Overall for doctors or academics, the best remedy is if there would be some mechanism to make it widely known that this person has put their name on a fraudulent article. If they put their name on it, they should be responsible for what it says.

Chris-Mouse (profile) says:

How about a simple requirement that everyone involved in writing and/or editing the paper must be listed on the front page, in order of the amount of writing they did. Also, individuals and corporations providing funding for the research described by the paper should be listed on the front page as well.
It won’t stop corporations from ghostwriting articles, but it will make it a lot more obvious when it happens. It will also make such ghostwriting less effective as people treat it like the advertising it really is.

omnivore says:

Profs/docs have been putting their name to papers they didn’t write reporting research they didn’t do for generations. Their grad students have been their (involunary?) ghostwriters. The pharmcos have just exploited existing practice. If you use RICO to go after such practices, you will have to take down the entire academic enterprise.

Mr. Oizo says:

The problem is the 'high impact'

The problem is not that it is gostwritten, nor that someone else puts his name on it. The problem appears to me the money involved with high impact publications. If there would be no desire from universities (nor a requirement from the government), to have at least XXX high impact publications before you get funding, then these things would not happen.

Alien Bard says:

It’s interesting that the only recognized issue here is the financial harm to various businesses. The potential physical harm to the end consumers seems to be completely ignored or dismissed as unimportant.

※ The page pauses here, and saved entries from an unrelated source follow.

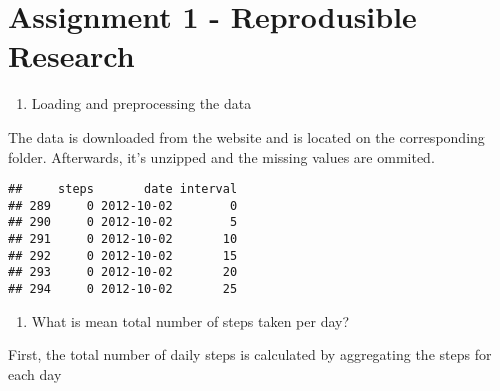 \documentclass[]{article}
\author{}
\date{\vspace{-2.5em}}
\newenvironment{Shaded}{\begin{snugshade}}{\end{snugshade}}
\newcommand{\KeywordTok}[1]{\textcolor[rgb]{0.13,0.29,0.53}{\textbf{#1}}}
\newcommand{\DataTypeTok}[1]{\textcolor[rgb]{0.13,0.29,0.53}{#1}}
\newcommand{\StringTok}[1]{\textcolor[rgb]{0.31,0.60,0.02}{#1}}
\newcommand{\OtherTok}[1]{\textcolor[rgb]{0.56,0.35,0.01}{#1}}
\newcommand{\ControlFlowTok}[1]{\textcolor[rgb]{0.13,0.29,0.53}{\textbf{#1}}}
\newcommand{\OperatorTok}[1]{\textcolor[rgb]{0.81,0.36,0.00}{\textbf{#1}}}
\newcommand{\NormalTok}[1]{#1}
\providecommand{\tightlist}{%
  \setlength{\itemsep}{0pt}\setlength{\parskip}{0pt}}
\begin{document}
\section{Assignment 1 - Reprodusible
Research}\label{assignment-1---reprodusible-research}

\begin{enumerate}
\def\labelenumi{\arabic{enumi})}
\tightlist
\item
  Loading and preprocessing the data
\end{enumerate}

The data is downloaded from the website and is located on the
corresponding folder. Afterwards, it's unzipped and the missing values
are ommited.

\begin{Shaded}
\end{Shaded}

\begin{verbatim}
##     steps       date interval
## 289     0 2012-10-02        0
## 290     0 2012-10-02        5
## 291     0 2012-10-02       10
## 292     0 2012-10-02       15
## 293     0 2012-10-02       20
## 294     0 2012-10-02       25
\end{verbatim}

\begin{enumerate}
\def\labelenumi{\arabic{enumi})}
\setcounter{enumi}{1}
\tightlist
\item
  What is mean total number of steps taken per day?
\end{enumerate}

First, the total number of daily steps is calculated by aggregating the
steps for each day
\end{document}
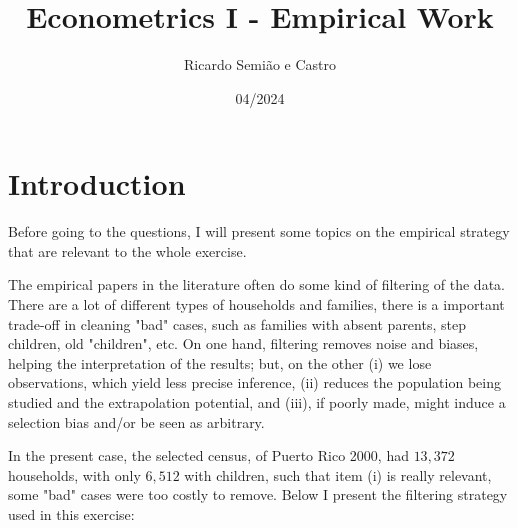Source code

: \documentclass[12pt]{article}
\title{Econometrics I - Empirical Work}
\author{Ricardo Semião e Castro}
\date{04/2024}
\begin{document}
\maketitle

\section*{Introduction}

Before going to the questions, I will present some topics on the empirical strategy that are relevant to the whole exercise.

The empirical papers in the literature often do some kind of filtering of the data. There are a lot of different types of households and families, there is a important trade-off in cleaning "bad" cases, such as families with absent parents, step children, old "children", etc. On one hand, filtering removes noise and biases, helping the interpretation of the results; but, on the other (i) we lose observations, which yield less precise inference, (ii) reduces the population being studied and the extrapolation potential, and (iii), if poorly made, might induce a selection bias and/or be seen as arbitrary.

In the present case, the selected census, of Puerto Rico 2000, had $13,372$ households, with only $6,512$ with children, such that item (i) is really relevant, some "bad" cases were too costly to remove. Below I present the filtering strategy used in this exercise:
\end{document}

Then again, I suppose that is the new trend. Corporate entities are more important then living entities, and they don’t have to worry about physical or mental health. So those things can safely be removed from the equation.

WysiWyg (profile) says:

I really don’t see the problem. If they want to put their name on something, then let them take responsibility for it.

To me it should be treated exactly as if the doctors/whatever themselves wrote the article. That is, if it’s found to be fraudulent, then they get to answer for it in court.

But I don’t think that the very act of signing someone else’ work should be illegal. It should however be a breach of contract with the publication.